Joyce Thompson was born on May 14, 1948.
Thompson has published several short stories, collected many of her early ones in East Is West of Here. She has published four novels, including the novelization of the film Harry and the Hendersons.
“Boat People” first appeared 1990 in Pulphouse: The Hardback Magazine: Horror, the seventh issue, edited by Kristine Kathryn Rusch. Rusch also included the story in the anthology The Best of Pulphouse: The Hardback Magazine, published by St. Martin’s Press in 1991.

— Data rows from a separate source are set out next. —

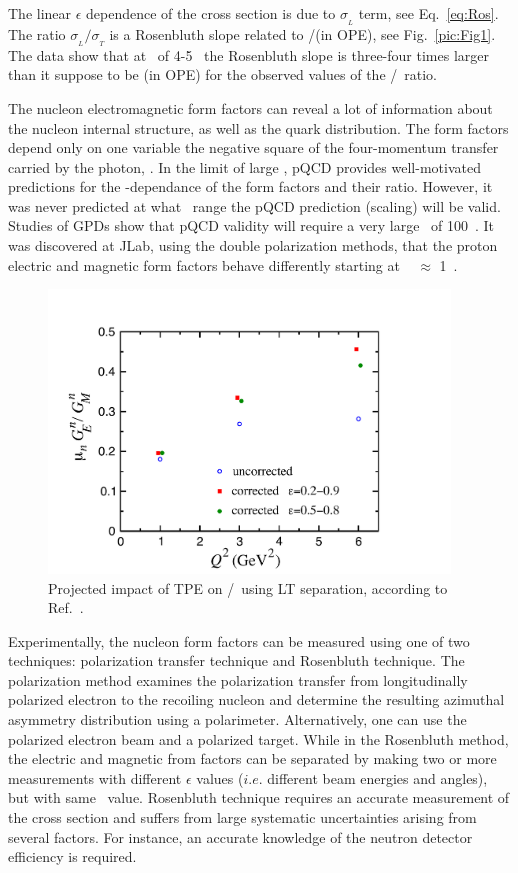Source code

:The linear $\epsilon$ dependence of the cross section is due to $\sigma_{_L}$ term, see Eq.~\ref{eq:Ros}.
The ratio $\sigma_{_L}/\sigma_{_T}$ is a Rosenbluth slope related to \gef/\gmf (in OPE), see Fig.~\ref{pic:Fig1}.
The data show that at \qsq~of 4-5 \gevcsq~the Rosenbluth slope is three-four times larger than it suppose to be (in OPE) for
the observed values of the \gep/\gmp~ratio.

%
The nucleon electromagnetic form factors can reveal a lot of information about the nucleon internal structure, as well as the quark distribution. 
The form factors depend only on one variable the negative square of the four-momentum transfer carried by the photon, \qsq. 
In the limit of large \qsq, pQCD provides well-motivated predictions for the \qsq-dependance of the form factors and their ratio. 
However, it was never predicted at what \qsq~range the pQCD prediction (scaling) will be valid.
Studies of GPDs show that pQCD validity will require a very large \qsq~of 100~\gevcsq. 
It was discovered at JLab, using the double polarization methods, that the proton electric and magnetic form factors behave differently starting at \qsq~ $\approx$ 1~\gevcsq.
 
\begin{figure}[th]
\includegraphics[width = 0.95\textwidth]{Plots/nTPE-BMT.pdf}
\caption{Projected impact of TPE on \gen/\gmn~using LT separation, according to Ref.~\cite{Blunden:2005ew}.}
\label{pic:Fig2}
\end{figure}
 
Experimentally, the nucleon form factors can be measured using one of two techniques: polarization transfer technique and Rosenbluth technique. 
The polarization method examines the polarization transfer from longitudinally polarized electron to the recoiling nucleon and 
determine the resulting azimuthal asymmetry distribution using a polarimeter. 
Alternatively, one can use the polarized  electron beam and a polarized target. 
While in the Rosenbluth method, the electric and magnetic from factors can be separated by making two or more measurements with 
different $\epsilon$ values ($i.e.$ different beam energies and angles), but with same \qsq~value. 
Rosenbluth technique requires an accurate measurement of the cross section and suffers from large systematic uncertainties arising from several factors. 
For instance, an accurate knowledge of the neutron detector efficiency is required.

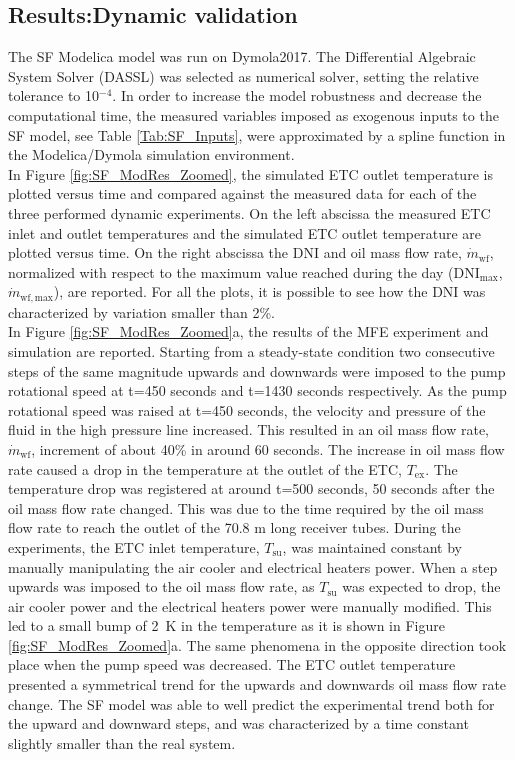 \documentclass[final,3p,times,review]{elsarticle}
\begin{document}
\subsection{Results:Dynamic validation}  \label{Sec:DynamicValidation}
%
The SF Modelica model was run on Dymola2017. The Differential Algebraic System Solver (DASSL) \cite{Petzold1983} was selected as numerical solver, setting the relative tolerance to 10$^{-4}$. In order to increase the model robustness and decrease the computational time, the measured variables imposed as exogenous inputs to the SF model, see Table \ref{Tab:SF_Inputs}, were approximated by a spline function in the Modelica/Dymola simulation environment.\\
In Figure \ref{fig:SF_ModRes_Zoomed}, the simulated ETC outlet temperature is plotted versus time and compared against the measured data for each of the three performed dynamic experiments. On the left abscissa the measured ETC inlet and outlet temperatures and the simulated ETC outlet temperature are plotted versus time. On the right abscissa the DNI and oil mass flow rate, $\dot{m}_\mathrm{wf}$, normalized with respect to the maximum value reached during the day (DNI$_\mathrm{max}$, $\dot{m}_\mathrm{wf,max}$), are reported.  For all the plots, it is possible to see how the DNI was characterized by variation smaller than 2\%. \\

In Figure \ref{fig:SF_ModRes_Zoomed}a, the results of the MFE experiment and simulation are reported. Starting from a steady-state condition two consecutive steps of the same magnitude upwards and downwards were imposed to the pump rotational speed at t=450 seconds and t=1430 seconds respectively. As the pump rotational speed was raised at t=450 seconds, the velocity and pressure of the fluid in the high pressure line increased. This resulted in an oil mass flow rate, $\dot{m}_\mathrm{wf}$, increment of about 40\% in around 60 seconds. The increase in oil mass flow rate caused a drop in the temperature at the outlet of the ETC, $T_\mathrm{ex}$. The temperature drop was registered at around t=500 seconds, 50 seconds after the oil mass flow rate changed. This was due to the time required by the oil mass flow rate to reach the outlet of the 70.8 m long receiver tubes. During the experiments, the ETC inlet temperature, $T_\mathrm{su}$, was maintained constant  by manually manipulating the air cooler and electrical heaters power. 
When a step upwards was imposed to the oil mass flow rate, as $T_\mathrm{su}$ was expected to drop, the air cooler power  and the electrical heaters power were manually modified. This led to a small bump of 2~K in the temperature as it is shown in Figure \ref{fig:SF_ModRes_Zoomed}a.  
The same phenomena in the opposite direction took place when the pump speed was decreased. 
The ETC outlet temperature presented a symmetrical trend for the upwards and downwards oil mass flow rate change. The SF model was able to well predict the experimental trend both for the upward and downward steps, and was characterized by a time constant slightly smaller than the real system.\\
\end{document}
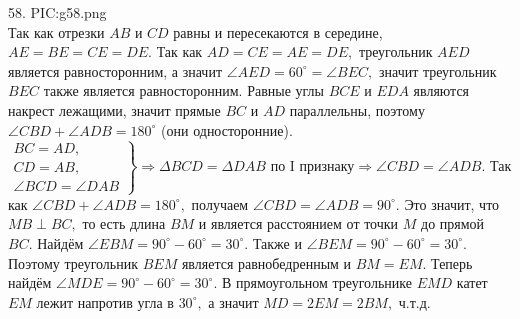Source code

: 58. {{PIC:g58.png}}\\
Так как отрезки $AB$ и $CD$ равны и пересекаются в середине, $AE=BE=CE=DE.$ Так как $AD=CE=AE=DE,$ треугольник $AED$ является равносторонним, а значит $\angle AED=60^\circ=\angle BEC,$ значит треугольник $BEC$ также является равносторонним. Равные углы $BCE$ и $EDA$ являются накрест лежащими, значит прямые $BC$ и $AD$ параллельны, поэтому $\angle CBD+\angle ADB=180^\circ$ (они односторонние). $\left.\begin{array}{l}BC=AD,\\
CD=AB,\\
\angle BCD=\angle DAB  \end{array}\right\}\Rightarrow \Delta BCD=\Delta DAB\text{ по I признаку}\Rightarrow \angle CBD=\angle ADB.$ Так как $\angle CBD+\angle ADB=180^\circ,$ получаем $\angle CBD=\angle ADB=90^\circ.$ Это значит, что $MB\perp BC,$ то есть длина $BM$ и является расстоянием от точки $M$ до прямой $BC.$ Найдём $\angle EBM=90^\circ-60^\circ=30^\circ.$ Также и $\angle BEM=90^\circ-60^\circ=30^\circ.$ Поэтому треугольник $BEM$ является равнобедренным и $BM=EM.$ Теперь найдём $\angle MDE=90^\circ-60^\circ=30^\circ.$ В прямоугольном треугольнике $EMD$ катет $EM$ лежит напротив угла в $30^\circ,$ а значит $MD=2EM=2BM,$ ч.т.д.\\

Thompson has produced an oddly confessional story in “Boat People,” albeit one with little fantastic element. Her narrator lives in Montana and is dealing with a mother who was once liberal, but is now older and averse to all the change brought into her life by a more diverse population. A generation behind her mother, the narrator sees the influx of Asian people as part of the aftermath of the Vietnam War, a war she opposed, but which left an indelible mark not only on her friends who served in Vietnam, but also on those who remained behind.
The narrator has survivor guilt for not having served overseas, and to assuage her guilt, she has taken on the task of working with veterans who are trying to capture their experiences on paper, offering her services as a published author to former soldiers who need the catharsis of writing about their experiences, no matter how bad the experiences or their prose. As she reads more and more of their memoirs, she takes on more and more of their memories, expressing regret that she wasn’t able to take a more active role in the war or the protests, and never fully understanding what they went through, but taking on their traumas.